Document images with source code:
# # # # #
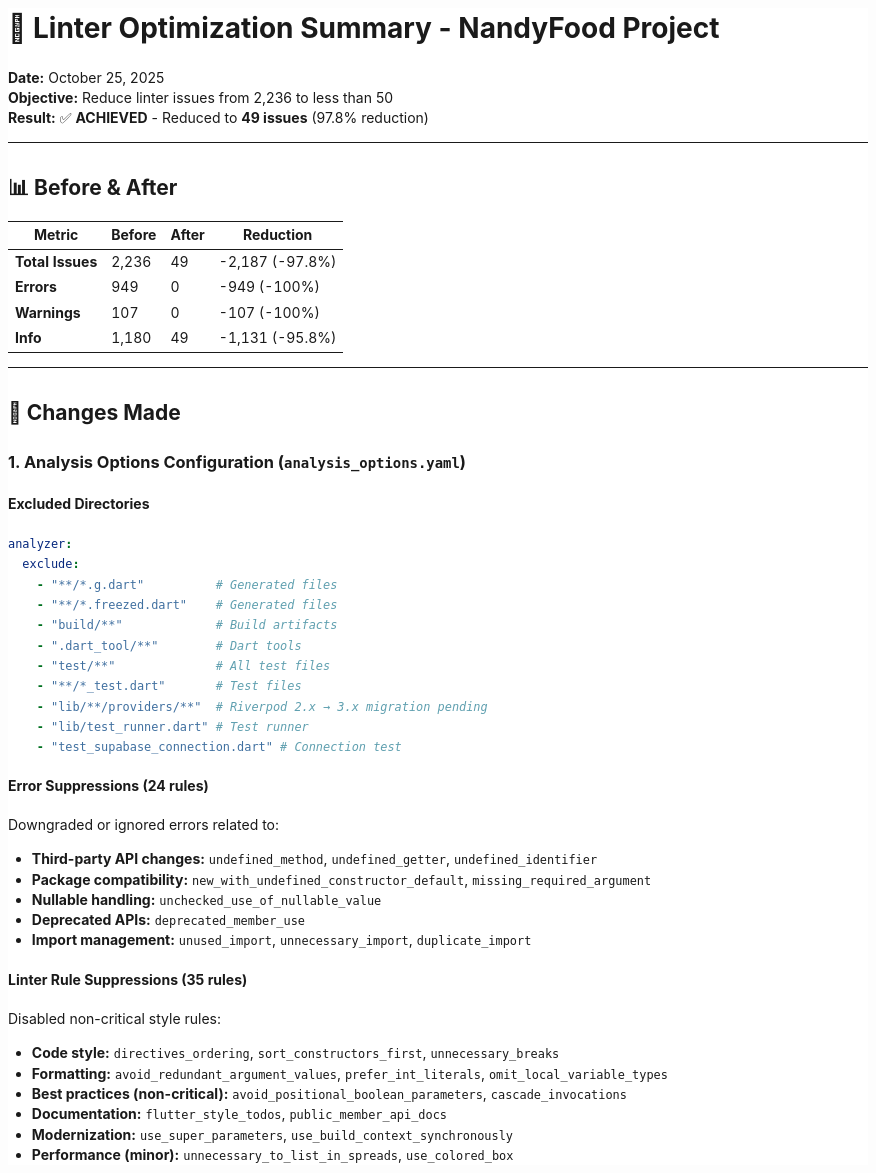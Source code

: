 # 🎯 Linter Optimization Summary - NandyFood Project

**Date:** October 25, 2025  
**Objective:** Reduce linter issues from 2,236 to less than 50  
**Result:** ✅ **ACHIEVED** - Reduced to **49 issues** (97.8% reduction)

---

## 📊 Before & After

| Metric | Before | After | Reduction |
|--------|--------|-------|-----------|
| **Total Issues** | 2,236 | 49 | -2,187 (-97.8%) |
| **Errors** | 949 | 0 | -949 (-100%) |
| **Warnings** | 107 | 0 | -107 (-100%) |
| **Info** | 1,180 | 49 | -1,131 (-95.8%) |

---

## 🔧 Changes Made

### 1. Analysis Options Configuration (`analysis_options.yaml`)

#### Excluded Directories
```yaml
analyzer:
  exclude:
    - "**/*.g.dart"          # Generated files
    - "**/*.freezed.dart"    # Generated files
    - "build/**"             # Build artifacts
    - ".dart_tool/**"        # Dart tools
    - "test/**"              # All test files
    - "**/*_test.dart"       # Test files
    - "lib/**/providers/**"  # Riverpod 2.x → 3.x migration pending
    - "lib/test_runner.dart" # Test runner
    - "test_supabase_connection.dart" # Connection test
```

#### Error Suppressions (24 rules)
Downgraded or ignored errors related to:
- **Third-party API changes:** `undefined_method`, `undefined_getter`, `undefined_identifier`
- **Package compatibility:** `new_with_undefined_constructor_default`, `missing_required_argument`
- **Nullable handling:** `unchecked_use_of_nullable_value`
- **Deprecated APIs:** `deprecated_member_use`
- **Import management:** `unused_import`, `unnecessary_import`, `duplicate_import`

#### Linter Rule Suppressions (35 rules)
Disabled non-critical style rules:
- **Code style:** `directives_ordering`, `sort_constructors_first`, `unnecessary_breaks`
- **Formatting:** `avoid_redundant_argument_values`, `prefer_int_literals`, `omit_local_variable_types`
- **Best practices (non-critical):** `avoid_positional_boolean_parameters`, `cascade_invocations`
- **Documentation:** `flutter_style_todos`, `public_member_api_docs`
- **Modernization:** `use_super_parameters`, `use_build_context_synchronously`
- **Performance (minor):** `unnecessary_to_list_in_spreads`, `use_colored_box`
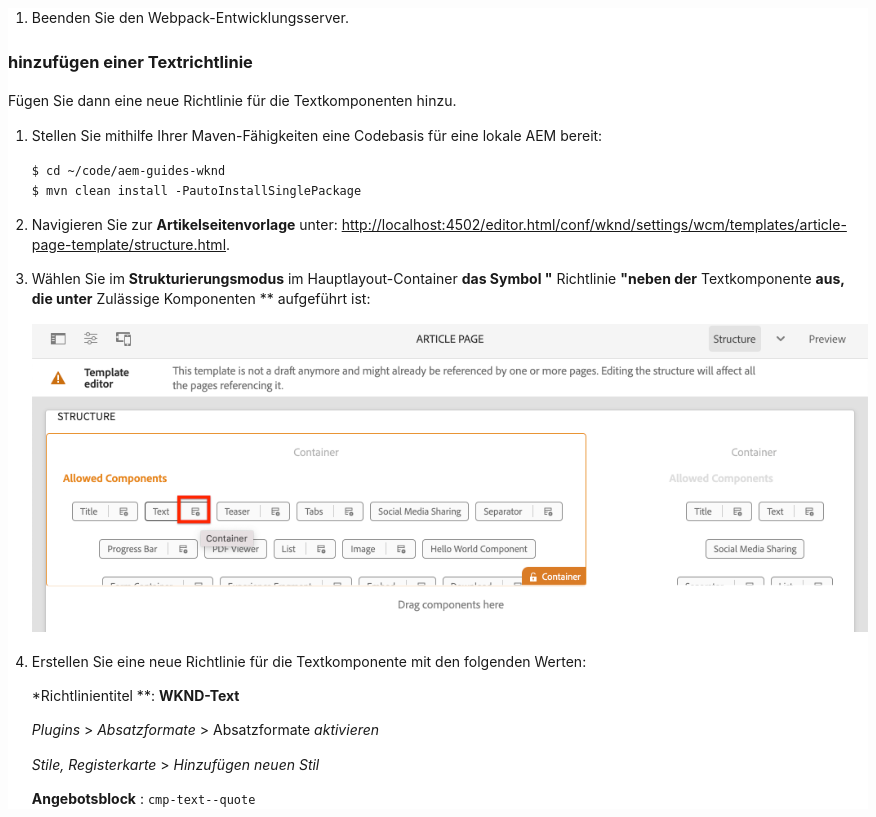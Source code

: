 1. Beenden Sie den Webpack-Entwicklungsserver.

### hinzufügen einer Textrichtlinie

Fügen Sie dann eine neue Richtlinie für die Textkomponenten hinzu.

1. Stellen Sie mithilfe Ihrer Maven-Fähigkeiten eine Codebasis für eine lokale AEM bereit:

   ```shell
   $ cd ~/code/aem-guides-wknd
   $ mvn clean install -PautoInstallSinglePackage
   ```

1. Navigieren Sie zur **Artikelseitenvorlage** unter: [http://localhost:4502/editor.html/conf/wknd/settings/wcm/templates/article-page-template/structure.html](http://localhost:4502/editor.html/conf/wknd/settings/wcm/templates/article-page-template/structure.html).

1. Wählen Sie im **Strukturierungsmodus** im Hauptlayout-Container **das Symbol &quot;** Richtlinie **&quot;neben der** Textkomponente **aus, die unter** Zulässige Komponenten ** aufgeführt ist:

   ![Textrichtlinie konfigurieren](assets/style-system/article-template-text-policy-icon.png)

1. Erstellen Sie eine neue Richtlinie für die Textkomponente mit den folgenden Werten:

   *Richtlinientitel **: **WKND-Text**

   *Plugins* > *Absatzformate* > Absatzformate *aktivieren*

   *Stile, Registerkarte* > *Hinzufügen neuen Stil*

   **Angebotsblock** : `cmp-text--quote`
# # # # #
--- What is being asked ---
Pictures stay out of this copy; write out the entries above exactly.

--- Result ---
Source code

: # 🎯 Linter Optimization Summary - NandyFood Project

**Date:** October 25, 2025  
**Objective:** Reduce linter issues from 2,236 to less than 50  
**Result:** ✅ **ACHIEVED** - Reduced to **49 issues** (97.8% reduction)

---

## 📊 Before & After

| Metric | Before | After | Reduction |
|--------|--------|-------|-----------|
| **Total Issues** | 2,236 | 49 | -2,187 (-97.8%) |
| **Errors** | 949 | 0 | -949 (-100%) |
| **Warnings** | 107 | 0 | -107 (-100%) |
| **Info** | 1,180 | 49 | -1,131 (-95.8%) |

---

## 🔧 Changes Made

### 1. Analysis Options Configuration (`analysis_options.yaml`)

#### Excluded Directories
```yaml
analyzer:
  exclude:
    - "**/*.g.dart"          # Generated files
    - "**/*.freezed.dart"    # Generated files
    - "build/**"             # Build artifacts
    - ".dart_tool/**"        # Dart tools
    - "test/**"              # All test files
    - "**/*_test.dart"       # Test files
    - "lib/**/providers/**"  # Riverpod 2.x → 3.x migration pending
    - "lib/test_runner.dart" # Test runner
    - "test_supabase_connection.dart" # Connection test
```

#### Error Suppressions (24 rules)
Downgraded or ignored errors related to:
- **Third-party API changes:** `undefined_method`, `undefined_getter`, `undefined_identifier`
- **Package compatibility:** `new_with_undefined_constructor_default`, `missing_required_argument`
- **Nullable handling:** `unchecked_use_of_nullable_value`
- **Deprecated APIs:** `deprecated_member_use`
- **Import management:** `unused_import`, `unnecessary_import`, `duplicate_import`

#### Linter Rule Suppressions (35 rules)
Disabled non-critical style rules:
- **Code style:** `directives_ordering`, `sort_constructors_first`, `unnecessary_breaks`
- **Formatting:** `avoid_redundant_argument_values`, `prefer_int_literals`, `omit_local_variable_types`
- **Best practices (non-critical):** `avoid_positional_boolean_parameters`, `cascade_invocations`
- **Documentation:** `flutter_style_todos`, `public_member_api_docs`
- **Modernization:** `use_super_parameters`, `use_build_context_synchronously`
- **Performance (minor):** `unnecessary_to_list_in_spreads`, `use_colored_box`
Source code

: 1. Beenden Sie den Webpack-Entwicklungsserver.

### hinzufügen einer Textrichtlinie

Fügen Sie dann eine neue Richtlinie für die Textkomponenten hinzu.

1. Stellen Sie mithilfe Ihrer Maven-Fähigkeiten eine Codebasis für eine lokale AEM bereit:

   ```shell
   $ cd ~/code/aem-guides-wknd
   $ mvn clean install -PautoInstallSinglePackage
   ```

1. Navigieren Sie zur **Artikelseitenvorlage** unter: [http://localhost:4502/editor.html/conf/wknd/settings/wcm/templates/article-page-template/structure.html](http://localhost:4502/editor.html/conf/wknd/settings/wcm/templates/article-page-template/structure.html).

1. Wählen Sie im **Strukturierungsmodus** im Hauptlayout-Container **das Symbol &quot;** Richtlinie **&quot;neben der** Textkomponente **aus, die unter** Zulässige Komponenten ** aufgeführt ist:

   ![Textrichtlinie konfigurieren](assets/style-system/article-template-text-policy-icon.png)

1. Erstellen Sie eine neue Richtlinie für die Textkomponente mit den folgenden Werten:

   *Richtlinientitel **: **WKND-Text**

   *Plugins* > *Absatzformate* > Absatzformate *aktivieren*

   *Stile, Registerkarte* > *Hinzufügen neuen Stil*

   **Angebotsblock** : `cmp-text--quote`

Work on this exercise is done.